=== Exercise prompt ===
For this exercise, copy exactly the lines below from the one with "as well. The tech stack is C++ and C\#." through the one with "## Bugs and Issues" and leave out the pictures.

=== Given data ===
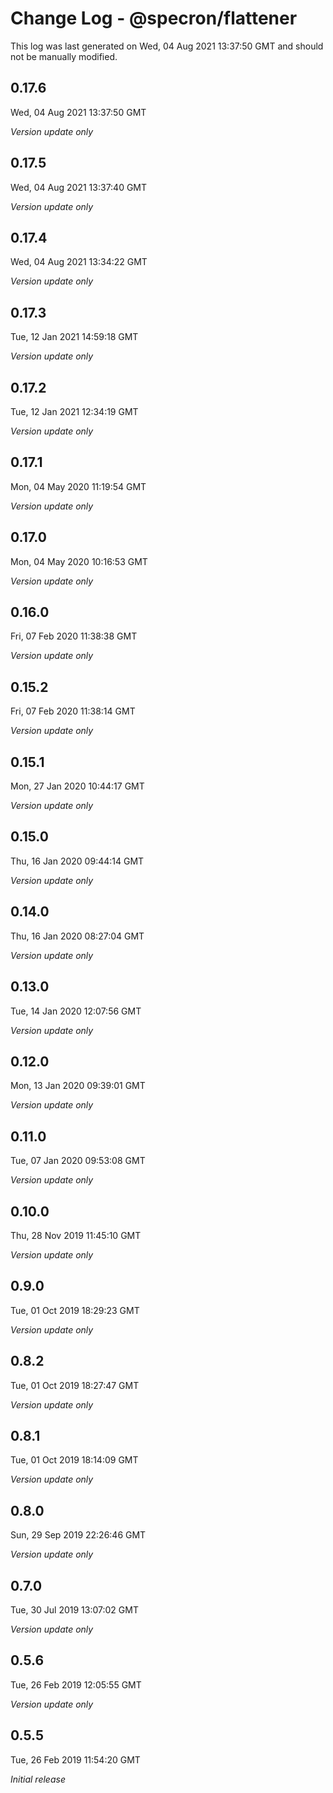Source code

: # Change Log - @specron/flattener

This log was last generated on Wed, 04 Aug 2021 13:37:50 GMT and should not be manually modified.

## 0.17.6
Wed, 04 Aug 2021 13:37:50 GMT

*Version update only*

## 0.17.5
Wed, 04 Aug 2021 13:37:40 GMT

*Version update only*

## 0.17.4
Wed, 04 Aug 2021 13:34:22 GMT

*Version update only*

## 0.17.3
Tue, 12 Jan 2021 14:59:18 GMT

*Version update only*

## 0.17.2
Tue, 12 Jan 2021 12:34:19 GMT

*Version update only*

## 0.17.1
Mon, 04 May 2020 11:19:54 GMT

*Version update only*

## 0.17.0
Mon, 04 May 2020 10:16:53 GMT

*Version update only*

## 0.16.0
Fri, 07 Feb 2020 11:38:38 GMT

*Version update only*

## 0.15.2
Fri, 07 Feb 2020 11:38:14 GMT

*Version update only*

## 0.15.1
Mon, 27 Jan 2020 10:44:17 GMT

*Version update only*

## 0.15.0
Thu, 16 Jan 2020 09:44:14 GMT

*Version update only*

## 0.14.0
Thu, 16 Jan 2020 08:27:04 GMT

*Version update only*

## 0.13.0
Tue, 14 Jan 2020 12:07:56 GMT

*Version update only*

## 0.12.0
Mon, 13 Jan 2020 09:39:01 GMT

*Version update only*

## 0.11.0
Tue, 07 Jan 2020 09:53:08 GMT

*Version update only*

## 0.10.0
Thu, 28 Nov 2019 11:45:10 GMT

*Version update only*

## 0.9.0
Tue, 01 Oct 2019 18:29:23 GMT

*Version update only*

## 0.8.2
Tue, 01 Oct 2019 18:27:47 GMT

*Version update only*

## 0.8.1
Tue, 01 Oct 2019 18:14:09 GMT

*Version update only*

## 0.8.0
Sun, 29 Sep 2019 22:26:46 GMT

*Version update only*

## 0.7.0
Tue, 30 Jul 2019 13:07:02 GMT

*Version update only*

## 0.5.6
Tue, 26 Feb 2019 12:05:55 GMT

*Version update only*

## 0.5.5
Tue, 26 Feb 2019 11:54:20 GMT

*Initial release*

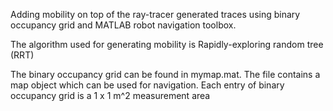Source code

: Adding mobility on top of the ray-tracer generated traces using binary occupancy grid and MATLAB robot navigation toolbox.

The algorithm used for generating mobility is Rapidly-exploring random tree (RRT)

The  binary occupancy grid can be found in mymap.mat. The file contains a map object which can be used for navigation. Each entry of binary occupancy grid is a 1 x 1 m^2 measurement area
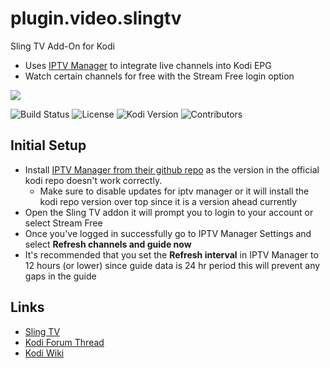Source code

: # plugin.video.slingtv
Sling TV Add-On for Kodi
* Uses [IPTV Manager](https://github.com/add-ons/service.iptv.manager) to integrate live channels into Kodi EPG
* Watch certain channels for free with the Stream Free login option

![](https://github.com/eracknaphobia/plugin.video.slingtv/blob/master/resources/images/icon.png?raw=true)

![Build Status](https://img.shields.io/badge/Build-Beta-orange)
![License](https://img.shields.io/badge/License-GPL--3.0--only-success.svg)
![Kodi Version](https://img.shields.io/badge/Kodi-Nexus%2B-brightgreen)
![Contributors](https://img.shields.io/badge/Contributors-0eracknaphobia-darkgray)

## Initial Setup
* Install [IPTV Manager from their github repo](https://github.com/add-ons/service.iptv.manager/releases) as the version in the official kodi repo doesn't work correctly.
  - Make sure to disable updates for iptv manager or it will install the kodi repo version over top since it is a version ahead currently
* Open the Sling TV addon it will prompt you to login to your account or select Stream Free
* Once you've logged in successfully go to IPTV Manager Settings and select **Refresh channels and guide now**
* It's recommended that you set the **Refresh interval** in IPTV Manager to 12 hours (or lower) since guide data is 24 hr period this will prevent any gaps in the guide

## Links

* [Sling TV](https://www.sling.com/)
* [Kodi Forum Thread](https://forum.kodi.tv/showthread.php?tid=376095)
* [Kodi Wiki](https://kodi.wiki/view/Main_Page)
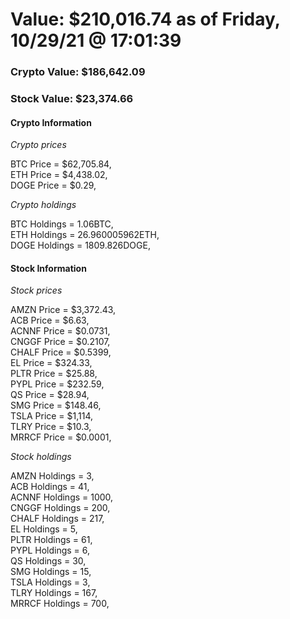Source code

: # Value: $210,016.74 as of Friday, 10/29/21 @ 17:01:39 

### Crypto Value: $186,642.09

### Stock Value: $23,374.66

#### Crypto Information 
*Crypto prices* 

BTC Price = $62,705.84,  
ETH Price = $4,438.02,  
DOGE Price = $0.29,  


*Crypto holdings* 

BTC Holdings = 1.06BTC,  
ETH Holdings = 26.960005962ETH,  
DOGE Holdings = 1809.826DOGE,  


#### Stock Information 

*Stock prices* 

AMZN Price = $3,372.43,  
ACB Price = $6.63,  
ACNNF Price = $0.0731,  
CNGGF Price = $0.2107,  
CHALF Price = $0.5399,  
EL Price = $324.33,  
PLTR Price = $25.88,  
PYPL Price = $232.59,  
QS Price = $28.94,  
SMG Price = $148.46,  
TSLA Price = $1,114,  
TLRY Price = $10.3,  
MRRCF Price = $0.0001,  


*Stock holdings* 

AMZN Holdings = 3,  
ACB Holdings = 41,  
ACNNF Holdings = 1000,  
CNGGF Holdings = 200,  
CHALF Holdings = 217,  
EL Holdings = 5,  
PLTR Holdings = 61,  
PYPL Holdings = 6,  
QS Holdings = 30,  
SMG Holdings = 15,  
TSLA Holdings = 3,  
TLRY Holdings = 167,  
MRRCF Holdings = 700,  


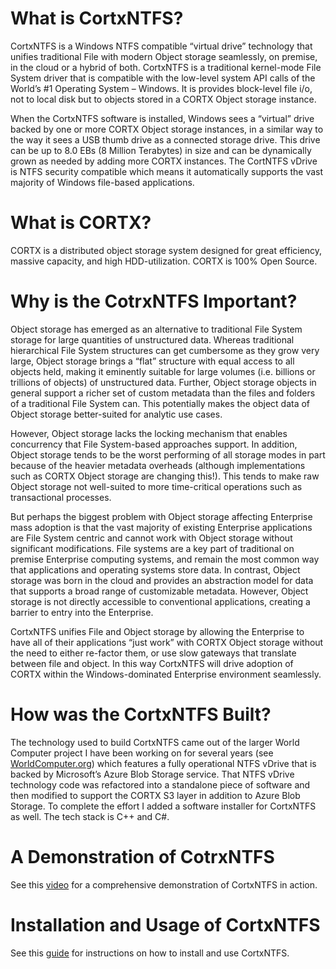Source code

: # What is CortxNTFS?

CortxNTFS is a Windows NTFS compatible “virtual drive” technology that unifies
traditional File with modern Object storage seamlessly, on premise, in the cloud
or a hybrid of both. CortxNTFS is a traditional kernel-mode File System driver
that is compatible with the low-level system API calls of the World’s \#1
Operating System – Windows. It is provides block-level file i/o, not to local
disk but to objects stored in a CORTX Object storage instance.

When the CortxNTFS software is installed, Windows sees a “virtual” drive backed
by one or more CORTX Object storage instances, in a similar way to the way it
sees a USB thumb drive as a connected storage drive. This drive can be up to 8.0
EBs (8 Million Terabytes) in size and can be dynamically grown as needed by
adding more CORTX instances. The CortNTFS vDrive is NTFS security compatible
which means it automatically supports the vast majority of Windows file-based
applications.

# What is CORTX?

CORTX is a distributed object storage system designed for great efficiency,
massive capacity, and high HDD-utilization. CORTX is 100% Open Source.

# Why is the CotrxNTFS Important?

Object storage has emerged as an alternative to traditional File System storage
for large quantities of unstructured data. Whereas traditional hierarchical File
System structures can get cumbersome as they grow very large, Object storage
brings a “flat” structure with equal access to all objects held, making it
eminently suitable for large volumes (i.e. billions or trillions of objects) of
unstructured data. Further, Object storage objects in general support a richer
set of custom metadata than the files and folders of a traditional File System
can. This potentially makes the object data of Object storage better-suited for
analytic use cases.

However, Object storage lacks the locking mechanism that enables concurrency
that File System-based approaches support. In addition, Object storage tends to
be the worst performing of all storage modes in part because of the heavier
metadata overheads (although implementations such as CORTX Object storage are
changing this!). This tends to make raw Object storage not well-suited to more
time-critical operations such as transactional processes.

But perhaps the biggest problem with Object storage affecting Enterprise mass
adoption is that the vast majority of existing Enterprise applications are File
System centric and cannot work with Object storage without significant
modifications. File systems are a key part of traditional on premise Enterprise
computing systems, and remain the most common way that applications and
operating systems store data. In contrast, Object storage was born in the cloud
and provides an abstraction model for data that supports a broad range of
customizable metadata. However, Object storage is not directly accessible to
conventional applications, creating a barrier to entry into the Enterprise.

CortxNTFS unifies File and Object storage by allowing the Enterprise to have all
of their applications “just work” with CORTX Object storage without the need to
either re-factor them, or use slow gateways that translate between file and
object. In this way CortxNTFS will drive adoption of CORTX within the
Windows-dominated Enterprise environment seamlessly.

# How was the CortxNTFS Built?

The technology used to build CortxNTFS came out of the larger World Computer
project I have been working on for several years (see
[WorldComputer.org](https://worldcomputer.org)) which features a fully
operational NTFS vDrive that is backed by Microsoft’s Azure Blob Storage
service. That NTFS vDrive technology code was refactored into a standalone piece
of software and then modified to support the CORTX S3 layer in addition to Azure
Blob Storage. To complete the effort I added a software installer for CortxNTFS
as well. The tech stack is C++ and C\#.

# A Demonstration of CotrxNTFS

See this [video](https://youtu.be/2bF17eW5CB8) for a comprehensive demonstration
of CortxNTFS in action.

# Installation and Usage of CortxNTFS

See this [guide](CortxNTFS%20Installation%20and%20Usage%20Guide.md) for
instructions on how to install and use CortxNTFS.
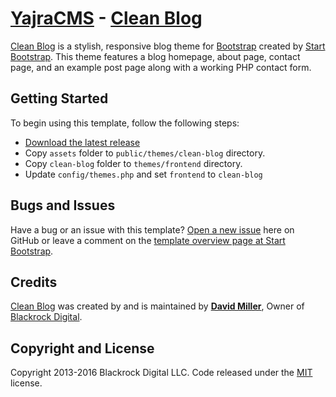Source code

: # [YajraCMS](http://yajracms.com/) - [Clean Blog](https://github.com/yajra/clean-blog)

[Clean Blog](https://github.com/yajra/clean-blog) is a stylish, responsive blog theme for [Bootstrap](http://getbootstrap.com/) created by [Start Bootstrap](http://startbootstrap.com/). This theme features a blog homepage, about page, contact page, and an example post page along with a working PHP contact form.

## Getting Started

To begin using this template, follow the following steps:
- [Download the latest release](https://github.com/yajra/clean-blog/archive/master.zip)
- Copy `assets` folder to `public/themes/clean-blog` directory.
- Copy `clean-blog` folder to `themes/frontend` directory.
- Update `config/themes.php` and set `frontend` to `clean-blog`

## Bugs and Issues

Have a bug or an issue with this template? [Open a new issue](https://github.com/yajra/clean-blog/issues) here on GitHub or leave a comment on the [template overview page at Start Bootstrap](https://github.com/yajra/clean-blog).

## Credits

[Clean Blog](https://github.com/yajra/clean-blog) was created by and is maintained by **[David Miller](http://davidmiller.io/)**, Owner of [Blackrock Digital](http://blackrockdigital.io/).

## Copyright and License

Copyright 2013-2016 Blackrock Digital LLC. Code released under the [MIT](https://github.com/yajra/clean-blog/blob/gh-pages/LICENSE) license.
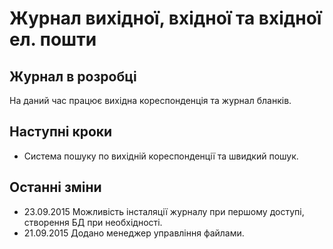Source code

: Журнал вихідної, вхідної та вхідної ел. пошти
=============================================

Журнал в розробці
-----------------

На даний час працює вихідна кореспонденція та журнал бланків.

Наступні кроки
--------------

* Система пошуку по вихідній кореспонденції та швидкий пошук.

Останні зміни
-------------

* 23.09.2015 Можливість інсталяції журналу при першому доступі, створення БД при необхідності. 
* 21.09.2015 Додано менеджер управління файлами.
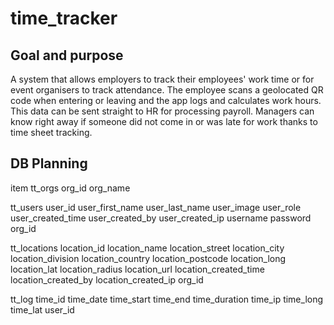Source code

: # time_tracker
## Goal and purpose
A system that allows employers to track their employees' work time or for event organisers to track attendance. The employee scans a geolocated QR code when entering or leaving and the app logs and calculates work hours. This data can be sent straight to HR for processing payroll. Managers can know right away if someone did not come in or was late for work thanks to time sheet tracking.


## DB Planning
item
tt_orgs
org_id
org_name

tt_users
user_id
user_first_name
user_last_name
user_image
user_role
user_created_time
user_created_by
user_created_ip
username
password
org_id

tt_locations
location_id
location_name
location_street
location_city
location_division
location_country
location_postcode
location_long
location_lat
location_radius
location_url
location_created_time
location_created_by
location_created_ip
org_id

tt_log
time_id
time_date
time_start
time_end
time_duration
time_ip
time_long
time_lat
user_id
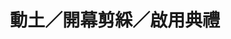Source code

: ---
title: '動土／開幕剪綵／啟用典禮'
pictures: '["https://raw.githubusercontent.com/chyushya/cms-content/main/content/resources/images/1648663390114-3145-2121-DHL%20%E5%A4%A7%E6%A8%93%E9%96%8B%E5%B9%95%E5%85%B8%E7%A6%AE.jpg","https://raw.githubusercontent.com/chyushya/cms-content/main/content/resources/images/1648663390911-2926-2055-DSC02270%20OK.jpg","https://raw.githubusercontent.com/chyushya/cms-content/main/content/resources/images/1648663390659-3905-2493-%E6%B4%B2%E9%9A%9B%E9%85%92%E5%BA%97%E9%96%8B%E5%B9%95%E5%89%AA%E7%B6%B5%E5%84%80%E5%BC%8F%EF%BC%88%EF%BC%92%EF%BC%89.jpg","https://raw.githubusercontent.com/chyushya/cms-content/main/content/resources/images/1648663390535-2607-1659-%E5%8F%B0%E7%A9%8D%E9%9B%BB%E6%99%B6%E5%9C%93%E5%BB%A0%E5%8B%95%E5%9C%9F%E5%85%B8%E7%A6%AE%EF%BC%881%EF%BC%89.jpg","https://raw.githubusercontent.com/chyushya/cms-content/main/content/resources/images/1648663390426-2748-1624-%E4%B8%AD%E9%8B%BC%E9%8B%81%E6%A5%AD%E5%8B%95%E5%9C%9F%E5%85%B8%E7%A6%AE.jpg","https://raw.githubusercontent.com/chyushya/cms-content/main/content/resources/images/1648663390331-2067-1256-%E5%8F%B0%E6%9D%B1%E5%A4%A7%E6%A9%8B%E9%80%9A%E8%BB%8A%E5%85%B8%E7%A6%AE.jpg","https://raw.githubusercontent.com/chyushya/cms-content/main/content/resources/images/1648663391333-14787-10559-%E7%94%B2%E4%BB%99%E5%A4%A7%E6%A9%8B%E9%80%9A%E8%BB%8A%E5%85%B8%E7%A6%AE.jpg","https://raw.githubusercontent.com/chyushya/cms-content/main/content/resources/images/1648663390202-3445-2407-%E8%8F%AF%E4%BA%BA%E6%96%87%E5%8C%96%E5%9F%8E%E9%96%8B%E5%B9%95%E6%9A%A8%E8%8F%AF%E4%BA%BA%E8%97%9D%E8%A1%93%E7%8F%8D%E8%97%8F%E5%B1%95.JPG"]'
---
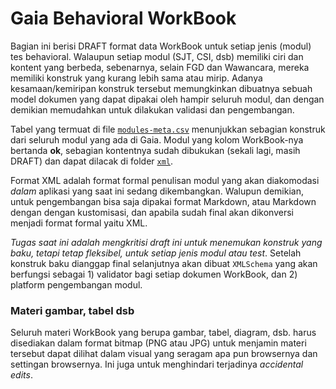 Gaia Behavioral WorkBook
========================

Bagian ini berisi DRAFT format data WorkBook untuk setiap jenis (modul) tes behavioral. Walaupun setiap modul (SJT, CSI, dsb) memiliki ciri dan kontent yang berbeda, sebenarnya, selain FGD dan Wawancara, mereka memiliki konstruk yang kurang lebih sama atau mirip. Adanya kesamaan/kemiripan konstruk tersebut memungkinkan dibuatnya sebuah model dokumen yang dapat dipakai oleh hampir seluruh modul, dan dengan demikian memudahkan untuk dilakukan validasi dan pengembangan.

Tabel yang termuat di file [`modules-meta.csv`](./modules-meta.csv) menunjukkan sebagian konstruk dari seluruh modul yang ada di Gaia. Modul yang kolom WorkBook-nya bertanda **ok**, sebagian kontentnya sudah dibukukan (sekali lagi, masih DRAFT) dan dapat dilacak di folder [`xml`](./xml/).

Format XML adalah format formal penulisan modul yang akan diakomodasi *dalam* aplikasi yang saat ini sedang dikembangkan. Walupun demikian, untuk pengembangan bisa saja dipakai format Markdown, atau Markdown dengan dengan kustomisasi, dan apabila sudah final akan dikonversi menjadi format formal yaitu XML.

*Tugas saat ini adalah mengkritisi draft ini untuk menemukan konstruk yang baku, tetapi tetap fleksibel, untuk setiap jenis modul atau test*. Setelah konstruk baku dianggap final selanjutnya akan dibuat `XMLSchema` yang akan berfungsi sebagai 1) validator bagi setiap dokumen WorkBook, dan 2) platform pengembangan modul.

### Materi gambar, tabel dsb

Seluruh materi WorkBook yang berupa gambar, tabel, diagram, dsb. harus disediakan dalam format bitmap (PNG atau JPG) untuk menjamin materi tersebut dapat dilihat dalam visual yang seragam apa pun browsernya dan settingan browsernya. Ini juga untuk menghindari terjadinya *accidental edits*.
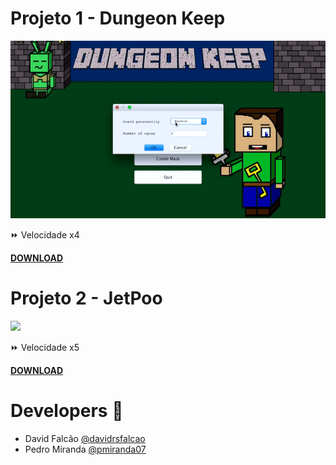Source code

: # Projeto 1 - Dungeon Keep
![](https://github.com/davidrsfalcao/LPOO1617_T5G2/blob/master/Projeto1/game.gif)

:fast_forward: Velocidade x4

[**DOWNLOAD**](https://github.com/davidrsfalcao/LPOO1617_T5G2/raw/master/Projeto1/DungeonKeep.jar)


# Projeto 2 - JetPoo
![](https://github.com/davidrsfalcao/LPOO1617_T5G2/blob/master/Projeto2/Final-Delivery/game.gif)
 
:fast_forward: Velocidade x5

[**DOWNLOAD**](https://github.com/davidrsfalcao/LPOO1617_T5G2/raw/master/Projeto2/Final-Delivery/android-release.apk)

# Developers :busts_in_silhouette:
- David Falcão [@davidrsfalcao](https://github.com/davidrsfalcao)
- Pedro Miranda [@pmiranda07](https://github.com/pmiranda07)




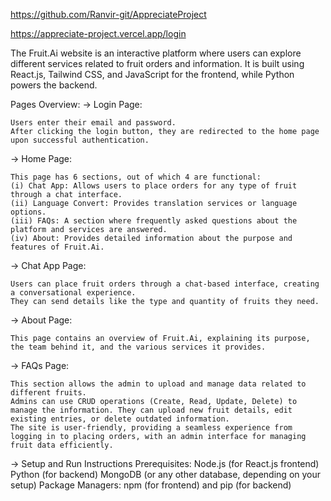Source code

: <!-- This Froject is made by Ranvir Kumar -->
<!-- Github Link -->
https://github.com/Ranvir-git/AppreciateProject
<!-- Live Link -->
https://appreciate-project.vercel.app/login


The Fruit.Ai website is an interactive platform where users can explore different services related to fruit orders and information. It is built using React.js, Tailwind CSS, and JavaScript for the frontend, while Python powers the backend.

Pages Overview:
-> Login Page:

    Users enter their email and password.
    After clicking the login button, they are redirected to the home page upon successful authentication.

-> Home Page:

    This page has 6 sections, out of which 4 are functional:
    (i) Chat App: Allows users to place orders for any type of fruit through a chat interface.
    (ii) Language Convert: Provides translation services or language options.
    (iii) FAQs: A section where frequently asked questions about the platform and services are answered.
    (iv) About: Provides detailed information about the purpose and features of Fruit.Ai.

-> Chat App Page:

    Users can place fruit orders through a chat-based interface, creating a conversational experience.
    They can send details like the type and quantity of fruits they need.

    

-> About Page:

    This page contains an overview of Fruit.Ai, explaining its purpose, the team behind it, and the various services it provides.

-> FAQs Page:

    This section allows the admin to upload and manage data related to different fruits.
    Admins can use CRUD operations (Create, Read, Update, Delete) to manage the information. They can upload new fruit details, edit existing entries, or delete outdated information.
    The site is user-friendly, providing a seamless experience from logging in to placing orders, with an admin interface for managing fruit data efficiently.


-> Setup and Run Instructions
    Prerequisites:
    Node.js (for React.js frontend)
    Python (for backend)
    MongoDB (or any other database, depending on your setup)
    Package Managers: npm (for frontend) and pip (for backend)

=== Answer to this problem ===
as well. The tech stack is C++ and C\#.

# A Demonstration of CotrxNTFS

See this [video](https://youtu.be/2bF17eW5CB8) for a comprehensive demonstration
of CortxNTFS in action.

# Installation and Usage of CortxNTFS

See this [guide](CortxNTFS%20Installation%20and%20Usage%20Guide.md) for
instructions on how to install and use CortxNTFS.
Source code

: # [YajraCMS](http://yajracms.com/) - [Clean Blog](https://github.com/yajra/clean-blog)

[Clean Blog](https://github.com/yajra/clean-blog) is a stylish, responsive blog theme for [Bootstrap](http://getbootstrap.com/) created by [Start Bootstrap](http://startbootstrap.com/). This theme features a blog homepage, about page, contact page, and an example post page along with a working PHP contact form.

## Getting Started

To begin using this template, follow the following steps:
- [Download the latest release](https://github.com/yajra/clean-blog/archive/master.zip)
- Copy `assets` folder to `public/themes/clean-blog` directory.
- Copy `clean-blog` folder to `themes/frontend` directory.
- Update `config/themes.php` and set `frontend` to `clean-blog`

## Bugs and Issues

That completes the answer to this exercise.